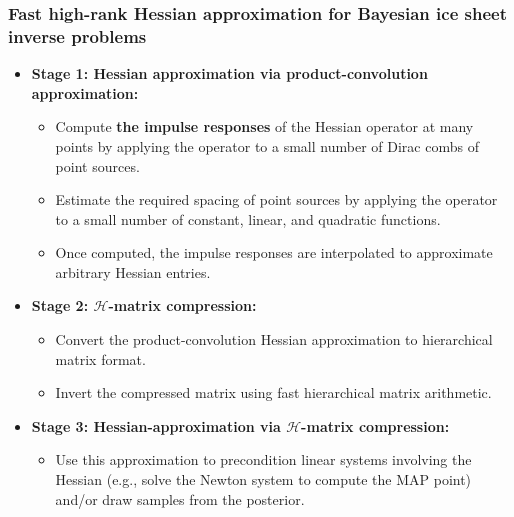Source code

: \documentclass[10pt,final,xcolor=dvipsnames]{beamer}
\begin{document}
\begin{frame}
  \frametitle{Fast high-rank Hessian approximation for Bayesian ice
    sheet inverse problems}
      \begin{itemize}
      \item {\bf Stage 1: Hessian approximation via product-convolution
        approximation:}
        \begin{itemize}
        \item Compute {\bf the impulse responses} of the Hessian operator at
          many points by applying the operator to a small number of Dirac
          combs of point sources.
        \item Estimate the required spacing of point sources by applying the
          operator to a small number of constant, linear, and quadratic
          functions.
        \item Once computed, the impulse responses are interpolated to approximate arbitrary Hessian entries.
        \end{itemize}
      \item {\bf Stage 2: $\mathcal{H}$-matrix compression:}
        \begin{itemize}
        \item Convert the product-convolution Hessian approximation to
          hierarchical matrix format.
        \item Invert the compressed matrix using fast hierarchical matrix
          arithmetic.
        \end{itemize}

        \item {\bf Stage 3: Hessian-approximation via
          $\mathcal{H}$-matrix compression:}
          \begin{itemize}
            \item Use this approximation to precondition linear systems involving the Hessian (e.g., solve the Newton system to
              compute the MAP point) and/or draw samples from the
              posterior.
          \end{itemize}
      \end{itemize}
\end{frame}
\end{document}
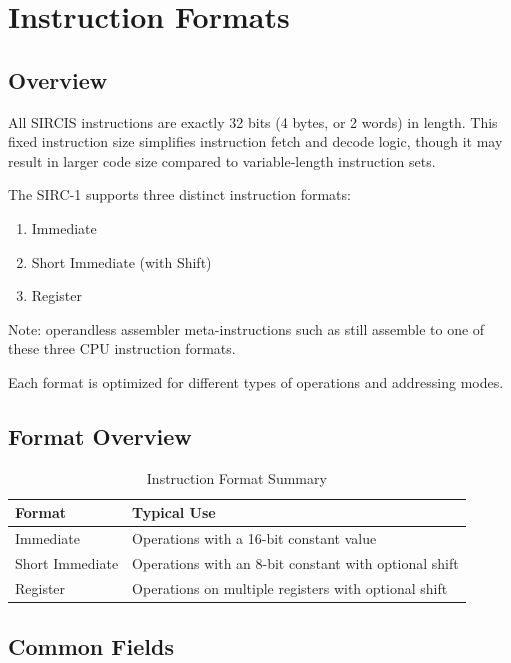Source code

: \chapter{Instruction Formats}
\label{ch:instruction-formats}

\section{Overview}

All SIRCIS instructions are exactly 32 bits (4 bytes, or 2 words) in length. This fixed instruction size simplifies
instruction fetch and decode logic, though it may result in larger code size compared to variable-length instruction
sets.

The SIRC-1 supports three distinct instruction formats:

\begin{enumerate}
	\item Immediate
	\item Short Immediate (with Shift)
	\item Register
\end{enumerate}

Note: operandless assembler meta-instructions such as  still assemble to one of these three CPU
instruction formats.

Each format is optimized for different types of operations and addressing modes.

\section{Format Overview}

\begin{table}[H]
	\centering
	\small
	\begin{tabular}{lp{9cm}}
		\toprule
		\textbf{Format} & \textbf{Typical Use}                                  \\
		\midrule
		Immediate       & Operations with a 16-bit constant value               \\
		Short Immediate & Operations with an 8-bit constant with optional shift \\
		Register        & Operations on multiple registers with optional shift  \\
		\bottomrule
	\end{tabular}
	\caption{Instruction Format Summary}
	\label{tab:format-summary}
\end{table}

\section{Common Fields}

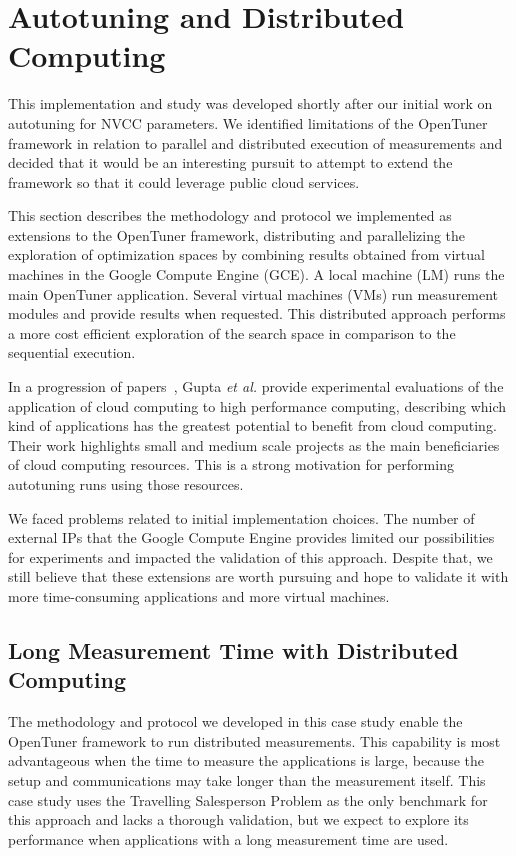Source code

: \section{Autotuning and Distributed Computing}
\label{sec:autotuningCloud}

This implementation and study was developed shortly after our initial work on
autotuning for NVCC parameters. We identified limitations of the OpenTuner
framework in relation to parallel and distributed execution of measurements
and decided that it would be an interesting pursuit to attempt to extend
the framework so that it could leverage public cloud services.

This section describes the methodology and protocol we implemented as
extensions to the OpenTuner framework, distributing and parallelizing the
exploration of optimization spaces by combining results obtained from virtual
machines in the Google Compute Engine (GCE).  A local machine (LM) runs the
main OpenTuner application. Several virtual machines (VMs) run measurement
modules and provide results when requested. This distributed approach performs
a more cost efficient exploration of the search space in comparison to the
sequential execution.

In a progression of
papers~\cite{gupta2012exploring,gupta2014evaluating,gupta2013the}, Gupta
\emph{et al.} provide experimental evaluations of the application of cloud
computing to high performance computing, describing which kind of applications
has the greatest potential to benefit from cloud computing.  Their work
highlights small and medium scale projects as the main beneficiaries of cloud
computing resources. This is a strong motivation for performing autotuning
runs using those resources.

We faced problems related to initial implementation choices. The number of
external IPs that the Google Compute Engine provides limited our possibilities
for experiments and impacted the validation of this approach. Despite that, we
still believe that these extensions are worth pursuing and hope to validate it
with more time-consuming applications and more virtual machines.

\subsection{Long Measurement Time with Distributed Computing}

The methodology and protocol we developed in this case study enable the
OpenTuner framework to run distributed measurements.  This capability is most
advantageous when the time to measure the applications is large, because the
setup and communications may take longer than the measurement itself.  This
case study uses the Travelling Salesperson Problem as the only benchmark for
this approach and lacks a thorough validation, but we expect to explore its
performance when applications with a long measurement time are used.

» Work item:
The copy should match each line above exactly and contain no images.

» Output below:
Source code

: \documentclass[10pt,final,xcolor=dvipsnames]{beamer}
\begin{document}
\begin{frame}
  \frametitle{Fast high-rank Hessian approximation for Bayesian ice
    sheet inverse problems}
      \begin{itemize}
      \item {\bf Stage 1: Hessian approximation via product-convolution
        approximation:}
        \begin{itemize}
        \item Compute {\bf the impulse responses} of the Hessian operator at
          many points by applying the operator to a small number of Dirac
          combs of point sources.
        \item Estimate the required spacing of point sources by applying the
          operator to a small number of constant, linear, and quadratic
          functions.
        \item Once computed, the impulse responses are interpolated to approximate arbitrary Hessian entries.
        \end{itemize}
      \item {\bf Stage 2: $\mathcal{H}$-matrix compression:}
        \begin{itemize}
        \item Convert the product-convolution Hessian approximation to
          hierarchical matrix format.
        \item Invert the compressed matrix using fast hierarchical matrix
          arithmetic.
        \end{itemize}

        \item {\bf Stage 3: Hessian-approximation via
          $\mathcal{H}$-matrix compression:}
          \begin{itemize}
            \item Use this approximation to precondition linear systems involving the Hessian (e.g., solve the Newton system to
              compute the MAP point) and/or draw samples from the
              posterior.
          \end{itemize}
      \end{itemize}
\end{frame}
\end{document}
Source code

: \chapter{Instruction Formats}
\label{ch:instruction-formats}

\section{Overview}

All SIRCIS instructions are exactly 32 bits (4 bytes, or 2 words) in length. This fixed instruction size simplifies
instruction fetch and decode logic, though it may result in larger code size compared to variable-length instruction
sets.

The SIRC-1 supports three distinct instruction formats:

\begin{enumerate}
	\item Immediate
	\item Short Immediate (with Shift)
	\item Register
\end{enumerate}

Note: operandless assembler meta-instructions such as  still assemble to one of these three CPU
instruction formats.

Each format is optimized for different types of operations and addressing modes.

\section{Format Overview}

\begin{table}[H]
	\centering
	\small
	\begin{tabular}{lp{9cm}}
		\toprule
		\textbf{Format} & \textbf{Typical Use}                                  \\
		\midrule
		Immediate       & Operations with a 16-bit constant value               \\
		Short Immediate & Operations with an 8-bit constant with optional shift \\
		Register        & Operations on multiple registers with optional shift  \\
		\bottomrule
	\end{tabular}
	\caption{Instruction Format Summary}
	\label{tab:format-summary}
\end{table}

\section{Common Fields}

Source code

: \section{Autotuning and Distributed Computing}
\label{sec:autotuningCloud}

This implementation and study was developed shortly after our initial work on
autotuning for NVCC parameters. We identified limitations of the OpenTuner
framework in relation to parallel and distributed execution of measurements
and decided that it would be an interesting pursuit to attempt to extend
the framework so that it could leverage public cloud services.

This section describes the methodology and protocol we implemented as
extensions to the OpenTuner framework, distributing and parallelizing the
exploration of optimization spaces by combining results obtained from virtual
machines in the Google Compute Engine (GCE).  A local machine (LM) runs the
main OpenTuner application. Several virtual machines (VMs) run measurement
modules and provide results when requested. This distributed approach performs
a more cost efficient exploration of the search space in comparison to the
sequential execution.

In a progression of
papers~\cite{gupta2012exploring,gupta2014evaluating,gupta2013the}, Gupta
\emph{et al.} provide experimental evaluations of the application of cloud
computing to high performance computing, describing which kind of applications
has the greatest potential to benefit from cloud computing.  Their work
highlights small and medium scale projects as the main beneficiaries of cloud
computing resources. This is a strong motivation for performing autotuning
runs using those resources.

We faced problems related to initial implementation choices. The number of
external IPs that the Google Compute Engine provides limited our possibilities
for experiments and impacted the validation of this approach. Despite that, we
still believe that these extensions are worth pursuing and hope to validate it
with more time-consuming applications and more virtual machines.

\subsection{Long Measurement Time with Distributed Computing}

The methodology and protocol we developed in this case study enable the
OpenTuner framework to run distributed measurements.  This capability is most
advantageous when the time to measure the applications is large, because the
setup and communications may take longer than the measurement itself.  This
case study uses the Travelling Salesperson Problem as the only benchmark for
this approach and lacks a thorough validation, but we expect to explore its
performance when applications with a long measurement time are used.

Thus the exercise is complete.